溫故知新 Old wisdom, today’s insight — ONGO
If the World's Glory Passes So Swiftly, What Remains?
If the glory the world gives passes so fleetingly, where shall I seek what does not pass?
Oh, how swiftly the glory of the world passes away.
Thomas à Kempis's sigh that "the world's glory passes swiftly" carried into medieval language the old wisdom that what truly remains lies within, not without. This insight grows from one root with the Stoicism of Seneca and Aurelius and the emptiness-gazing of Ecclesiastes — fame and wealth pass, so seek the inner thing. Renaissance humanism, by contrast, held that passing glory is the very reason a human burns their life against the limit of mortality, restoring worldly honor and achievement. Does what truly remains lie in an inwardness turned from passing glory, or in a life that burns knowing it will pass? The question still divides serene inner wisdom from passion against mortality.
In an age where glory flares up and is forgotten in an instant, Thomas à Kempis's question — how swiftly the world's glory passes — makes us seek again what does not pass.

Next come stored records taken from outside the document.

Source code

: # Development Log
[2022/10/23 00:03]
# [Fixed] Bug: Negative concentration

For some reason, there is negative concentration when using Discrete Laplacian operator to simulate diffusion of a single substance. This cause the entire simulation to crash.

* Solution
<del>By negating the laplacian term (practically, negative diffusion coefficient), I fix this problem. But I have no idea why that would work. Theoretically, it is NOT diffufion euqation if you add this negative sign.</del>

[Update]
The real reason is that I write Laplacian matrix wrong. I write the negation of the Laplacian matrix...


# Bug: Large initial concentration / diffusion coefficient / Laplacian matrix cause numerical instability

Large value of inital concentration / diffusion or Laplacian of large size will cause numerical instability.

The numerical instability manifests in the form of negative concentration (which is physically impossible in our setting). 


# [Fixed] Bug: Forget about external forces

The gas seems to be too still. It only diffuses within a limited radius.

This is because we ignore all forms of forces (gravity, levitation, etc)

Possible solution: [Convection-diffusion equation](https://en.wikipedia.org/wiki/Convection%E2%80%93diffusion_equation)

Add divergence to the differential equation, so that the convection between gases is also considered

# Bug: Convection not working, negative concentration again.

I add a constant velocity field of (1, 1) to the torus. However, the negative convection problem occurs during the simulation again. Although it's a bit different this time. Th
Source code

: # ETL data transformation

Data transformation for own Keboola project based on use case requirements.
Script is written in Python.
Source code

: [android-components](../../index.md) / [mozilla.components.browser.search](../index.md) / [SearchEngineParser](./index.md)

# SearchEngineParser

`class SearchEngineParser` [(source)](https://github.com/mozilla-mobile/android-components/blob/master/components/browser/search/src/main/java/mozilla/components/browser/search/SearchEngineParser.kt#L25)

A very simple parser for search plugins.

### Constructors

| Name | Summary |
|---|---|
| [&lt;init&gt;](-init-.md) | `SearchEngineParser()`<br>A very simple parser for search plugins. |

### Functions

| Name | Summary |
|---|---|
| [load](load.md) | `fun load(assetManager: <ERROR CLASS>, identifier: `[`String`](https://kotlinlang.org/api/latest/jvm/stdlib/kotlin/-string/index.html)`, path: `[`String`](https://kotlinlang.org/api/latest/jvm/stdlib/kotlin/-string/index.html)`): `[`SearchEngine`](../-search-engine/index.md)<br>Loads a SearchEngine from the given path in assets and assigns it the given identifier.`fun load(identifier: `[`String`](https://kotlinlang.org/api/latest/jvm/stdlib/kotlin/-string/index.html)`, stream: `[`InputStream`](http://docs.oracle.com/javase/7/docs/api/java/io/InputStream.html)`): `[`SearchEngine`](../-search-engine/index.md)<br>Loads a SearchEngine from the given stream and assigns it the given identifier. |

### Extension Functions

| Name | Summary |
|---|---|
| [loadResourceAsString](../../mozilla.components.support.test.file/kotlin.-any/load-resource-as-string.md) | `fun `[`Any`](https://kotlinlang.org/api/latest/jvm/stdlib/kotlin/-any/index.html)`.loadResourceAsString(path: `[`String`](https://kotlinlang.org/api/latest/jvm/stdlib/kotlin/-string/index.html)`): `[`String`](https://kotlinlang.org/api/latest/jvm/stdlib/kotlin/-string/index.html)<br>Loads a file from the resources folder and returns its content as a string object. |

Thomas à Kempis looks upon the world's glory like a sigh: oh, how swiftly the glory of the world passes.
📝I, Too, Stand Before It
Thomas à Kempis looks upon the world's glory like a sigh: oh, how swiftly the glory of the world passes. Yesterday's applause and fame are forgotten today, and a high seat is emptied in an instant. He turns his eyes from vain outward glory toward an inner life that does not pass. I feel this ancient sigh touches the core of what we leave. Most of the glory we chase is already passing the moment we grasp it. What is it that does not pass, that time cannot seize? I weigh how swiftly the things I chase are passing too.